To avoid artificial stress, replace Bonded Contact with Frictional Contact. Below are brief comments on riveting.
Deforming the Rivet: To create a permanent joint, the rivet needs to be deformed or “set.” This is typically done by applying a large force to the protruding end of the rivet. The force can be applied using various methods, such as manual rivet guns, pneumatic or hydraulic tools, or even automated machinery. As the force is applied, the tail end of the rivet is deformed, which causes the shaft of the rivet to expand and fill the hole, creating a secure and tight connection between the plates.
Residual Compression: During the process of deforming the rivet, a significant amount of force is applied. This force causes the rivet to plastically deform and create a tight joint. Additionally, some residual compression is locked into the structure as a result of the deformation. This residual compression helps to maintain the integrity and strength of the joint over time, even under loads and vibrations.
Are you interested in simulating the residual compression? If you have a rivet shaft that is the same diameter as the holes and the length of the rivet shaft is the same as the thickness of the two plates, there will be no residual compression.
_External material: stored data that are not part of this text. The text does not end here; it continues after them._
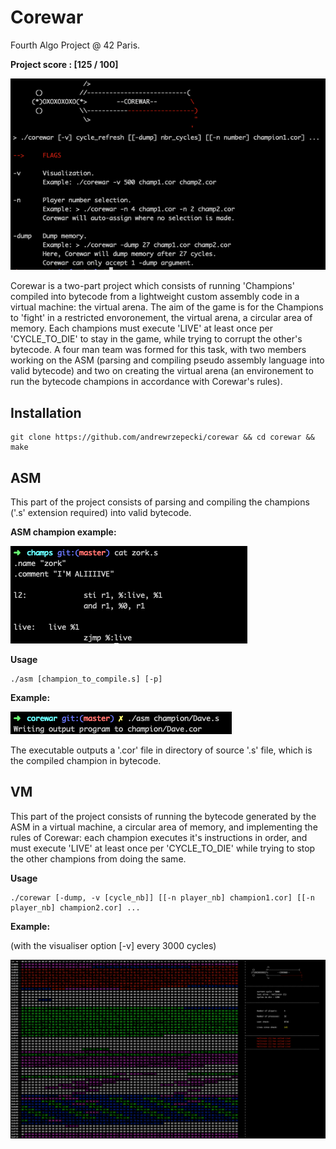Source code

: # Corewar
Fourth Algo Project @ 42 Paris.

**Project score : [125 / 100]**

![corewar](png/corewar_usage.png)

Corewar is a two-part project which consists of running 'Champions' compiled into bytecode from a lightweight custom assembly code in a virtual machine: the virtual arena.
The aim of the game is for the Champions to 'fight' in a restricted envoronement, the virtual arena, a circular area of memory. Each champions must execute 'LIVE' at least once per 'CYCLE_TO_DIE' to stay in the game, while trying to corrupt the other's bytecode.
A four man team was formed for this task, with two members working on the ASM (parsing and compiling pseudo assembly language into valid bytecode) and two on creating the virtual arena (an environement to run the bytecode champions in accordance with Corewar's rules). 

## Installation

```
git clone https://github.com/andrewrzepecki/corewar && cd corewar && make

```
## ASM
This part of the project consists of parsing and compiling the champions ('.s' extension required) into valid bytecode.

**ASM champion example:**

![corewar](png/champion.png)

**Usage**
```
./asm [champion_to_compile.s] [-p]
```
**Example:**

![corewar](png/asm_usage.png)

The executable outputs a '.cor' file in directory of source '.s' file, which is the compiled champion in bytecode.

## VM
This part of the project consists of running the bytecode generated by the ASM in a virtual machine, a circular area of memory, and implementing the rules of Corewar: each champion executes it's instructions in order, and must execute 'LIVE' at least once per 'CYCLE_TO_DIE' while trying to stop the other champions from doing the same.

**Usage**

```
./corewar [-dump, -v [cycle_nb]] [[-n player_nb] champion1.cor] [[-n player_nb] champion2.cor] ...
```
**Example:**

(with the visualiser option [-v] every 3000 cycles)

![corewar](png/vm_usage.png)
This may result in a larger deformation of the tip of the plate due to a tip force than you might get from the real parts.
You can make a rivet shaft diameter that is slightly larger than the hole diameter and a rivet shaft length that is slightly shorter than the two plate thickness dimension. As the frictional contact resolves the interference, a compression stress will be developed. This may result in a smaller deformation of the tip of the plate with a tip force compared with the non-interfering geometry.